One must admit: there are actually very few people, who know what it's like to be worth 8-9.5 Billion Dollars__eather on paper, baised on court-binding legal-precidents, or anything else. and some people think: This is just about some guy belieaveing he is God sucking bucks out of innocent niáve bystanders.

But i want you to know: i realize the huge responsibility in my hands. and one of them is to prove just exactly the oppsiet of that.

This is not about how i have been personaly hurt, and something that can only be properly recognized by myself alone. This is about how certian high-level indiviguals used me to decive you, Mr&Mrs Jon Q Public !! And that My Darlings is something we can all understand...

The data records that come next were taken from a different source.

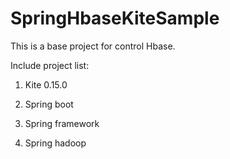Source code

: SpringHbaseKiteSample
=====================
This is a base project for control Hbase.

Include project list:

1. Kite 0.15.0

2. Spring boot

3. Spring framework

4. Spring hadoop
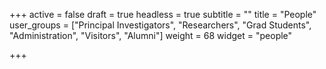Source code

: +++
active = false
draft = true
headless = true
subtitle = ""
title = "People"
user_groups = ["Principal Investigators", "Researchers", "Grad Students", "Administration", "Visitors", "Alumni"]
weight = 68
widget = "people"

+++
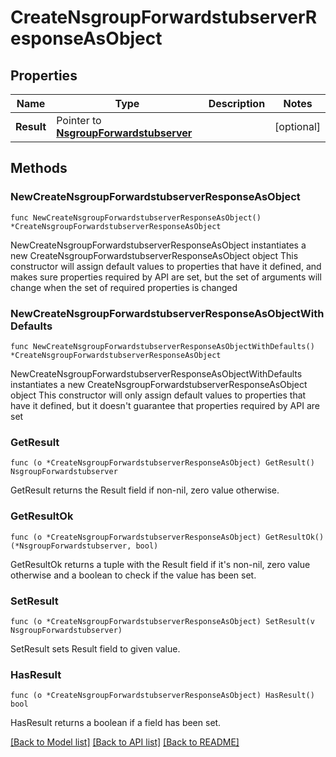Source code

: # CreateNsgroupForwardstubserverResponseAsObject

## Properties

Name | Type | Description | Notes
------------ | ------------- | ------------- | -------------
**Result** | Pointer to [**NsgroupForwardstubserver**](NsgroupForwardstubserver.md) |  | [optional] 

## Methods

### NewCreateNsgroupForwardstubserverResponseAsObject

`func NewCreateNsgroupForwardstubserverResponseAsObject() *CreateNsgroupForwardstubserverResponseAsObject`

NewCreateNsgroupForwardstubserverResponseAsObject instantiates a new CreateNsgroupForwardstubserverResponseAsObject object
This constructor will assign default values to properties that have it defined,
and makes sure properties required by API are set, but the set of arguments
will change when the set of required properties is changed

### NewCreateNsgroupForwardstubserverResponseAsObjectWithDefaults

`func NewCreateNsgroupForwardstubserverResponseAsObjectWithDefaults() *CreateNsgroupForwardstubserverResponseAsObject`

NewCreateNsgroupForwardstubserverResponseAsObjectWithDefaults instantiates a new CreateNsgroupForwardstubserverResponseAsObject object
This constructor will only assign default values to properties that have it defined,
but it doesn't guarantee that properties required by API are set

### GetResult

`func (o *CreateNsgroupForwardstubserverResponseAsObject) GetResult() NsgroupForwardstubserver`

GetResult returns the Result field if non-nil, zero value otherwise.

### GetResultOk

`func (o *CreateNsgroupForwardstubserverResponseAsObject) GetResultOk() (*NsgroupForwardstubserver, bool)`

GetResultOk returns a tuple with the Result field if it's non-nil, zero value otherwise
and a boolean to check if the value has been set.

### SetResult

`func (o *CreateNsgroupForwardstubserverResponseAsObject) SetResult(v NsgroupForwardstubserver)`

SetResult sets Result field to given value.

### HasResult

`func (o *CreateNsgroupForwardstubserverResponseAsObject) HasResult() bool`

HasResult returns a boolean if a field has been set.


[[Back to Model list]](../README.md#documentation-for-models) [[Back to API list]](../README.md#documentation-for-api-endpoints) [[Back to README]](../README.md)


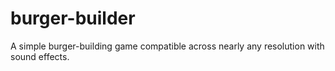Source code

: # burger-builder
A simple burger-building game compatible across nearly any resolution with sound effects.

The pure fact is: Money makes the world go round the world go round the world go round. and there's nothing, i ,or you, can do about that. It's one of the most important things we all need to survive; like faith, and hope



On an intresting-note: due to my personal curcumstances, just an ordanary, black mixed-race, poverty-stricken man of the people, and of the street, i don't know if i will be able to pay my rent month to month, eat from week to week, survive day to day. Yet through me, global events of such magnatude have been comitted, preformed and done, that would make the ordanary man's head spin into outer-space; were he to realize that onyl through him__could thate acts have ever been created, and created in the way in which they were !!



Yes My Darlings: i understand the responsibility of my existance, because as i said yesterday: i love myself...

but i love you and i love the world, a whole lot more.

And we'de better get used to it ..

http://members.fortunecity.com/theministerofcool1
http://i-christ.blogspot.com

Friday, May 29, 2009

I Don't Suppose

I am putting my fifth or sixth Avacoddo-bulb in a planter today. and want to compair it to the existance of my life__for some reason...
Possabuly because of nothing more than the frustration for me to look at a blank-page.
Let's just hope it's all as simple as that__shall we..?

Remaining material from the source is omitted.